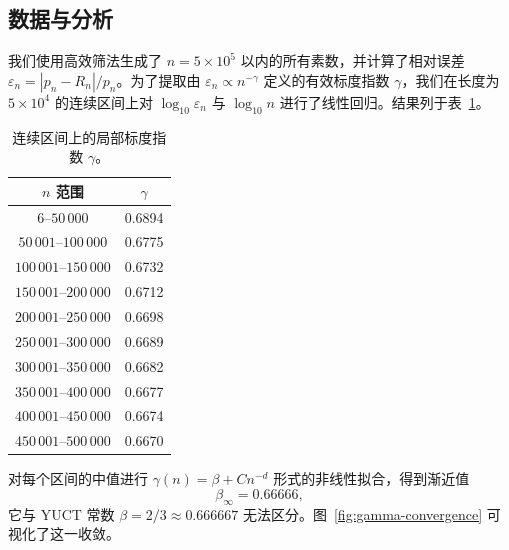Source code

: \documentclass[11pt,a4paper]{article}
\begin{document}
	\subsection{数据与分析}
	我们使用高效筛法生成了 \(n = 5\times10^5\) 以内的所有素数，并计算了相对误差 \(\varepsilon_n = |p_n - R_n|/p_n\)。为了提取由 \(\varepsilon_n \propto n^{-\gamma}\) 定义的有效标度指数 \(\gamma\)，我们在长度为 \(5\times10^4\) 的连续区间上对 \(\log_{10}\varepsilon_n\) 与 \(\log_{10}n\) 进行了线性回归。结果列于表~\ref{tab:gamma}。
	
	\begin{table}[htbp]
		\centering
		\caption{连续区间上的局部标度指数 \(\gamma\)。}
		\label{tab:gamma}
		\small
		\begin{tabular}{c c}
			\toprule
			\(n\) 范围 & \(\gamma\) \\
			\midrule
			\(6\)--\(50\,000\)    & 0.6894 \\
			\(50\,001\)--\(100\,000\) & 0.6775 \\
			\(100\,001\)--\(150\,000\)& 0.6732 \\
			\(150\,001\)--\(200\,000\)& 0.6712 \\
			\(200\,001\)--\(250\,000\)& 0.6698 \\
			\(250\,001\)--\(300\,000\)& 0.6689 \\
			\(300\,001\)--\(350\,000\)& 0.6682 \\
			\(350\,001\)--\(400\,000\)& 0.6677 \\
			\(400\,001\)--\(450\,000\)& 0.6674 \\
			\(450\,001\)--\(500\,000\)& 0.6670 \\
			\bottomrule
		\end{tabular}
	\end{table}
	
	对每个区间的中值进行 \(\gamma(n) = \beta + C n^{-d}\) 形式的非线性拟合，得到渐近值
	\[
	\beta_{\infty} = 0.66666,
	\]
	它与 YUCT 常数 \(\beta = 2/3 \approx 0.666667\) 无法区分。图~\ref{fig:gamma-convergence} 可视化了这一收敛。
	
\end{document}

[Prompt] A verbatim copy of the records is needed, with all images omitted.

[Task result]
Source code

: \documentclass[11pt,a4paper]{article}
\begin{document}
	\subsection{数据与分析}
	我们使用高效筛法生成了 \(n = 5\times10^5\) 以内的所有素数，并计算了相对误差 \(\varepsilon_n = |p_n - R_n|/p_n\)。为了提取由 \(\varepsilon_n \propto n^{-\gamma}\) 定义的有效标度指数 \(\gamma\)，我们在长度为 \(5\times10^4\) 的连续区间上对 \(\log_{10}\varepsilon_n\) 与 \(\log_{10}n\) 进行了线性回归。结果列于表~\ref{tab:gamma}。
	
	\begin{table}[htbp]
		\centering
		\caption{连续区间上的局部标度指数 \(\gamma\)。}
		\label{tab:gamma}
		\small
		\begin{tabular}{c c}
			\toprule
			\(n\) 范围 & \(\gamma\) \\
			\midrule
			\(6\)--\(50\,000\)    & 0.6894 \\
			\(50\,001\)--\(100\,000\) & 0.6775 \\
			\(100\,001\)--\(150\,000\)& 0.6732 \\
			\(150\,001\)--\(200\,000\)& 0.6712 \\
			\(200\,001\)--\(250\,000\)& 0.6698 \\
			\(250\,001\)--\(300\,000\)& 0.6689 \\
			\(300\,001\)--\(350\,000\)& 0.6682 \\
			\(350\,001\)--\(400\,000\)& 0.6677 \\
			\(400\,001\)--\(450\,000\)& 0.6674 \\
			\(450\,001\)--\(500\,000\)& 0.6670 \\
			\bottomrule
		\end{tabular}
	\end{table}
	
	对每个区间的中值进行 \(\gamma(n) = \beta + C n^{-d}\) 形式的非线性拟合，得到渐近值
	\[
	\beta_{\infty} = 0.66666,
	\]
	它与 YUCT 常数 \(\beta = 2/3 \approx 0.666667\) 无法区分。图~\ref{fig:gamma-convergence} 可视化了这一收敛。
	
\end{document}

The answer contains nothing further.